* _Your assignment_
Give a single number in reply. It is the count of lines below that contain the string "chups".

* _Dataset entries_

-*-*-

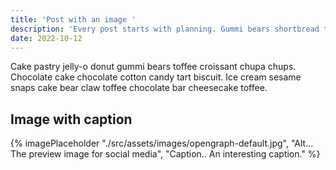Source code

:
 ```yaml
---
title: 'Post with an image '
description: 'Every post starts with planning. Gummi bears shortbread tootsie roll chupa chups cookie cheesecake sugar plum. Lemon drops brownie toffee fruitcake cotton candy.'
date: 2022-10-12
---
```


Cake pastry jelly-o donut gummi bears toffee croissant chupa chups. Chocolate cake chocolate cotton candy tart biscuit. Ice cream sesame snaps cake bear claw toffee chocolate bar cheesecake toffee.

## Image with caption

{% imagePlaceholder "./src/assets/images/opengraph-default.jpg", "Alt... The preview image for social media", "Caption.. An interesting caption." %}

-*-*-

* _Answer for the task_
2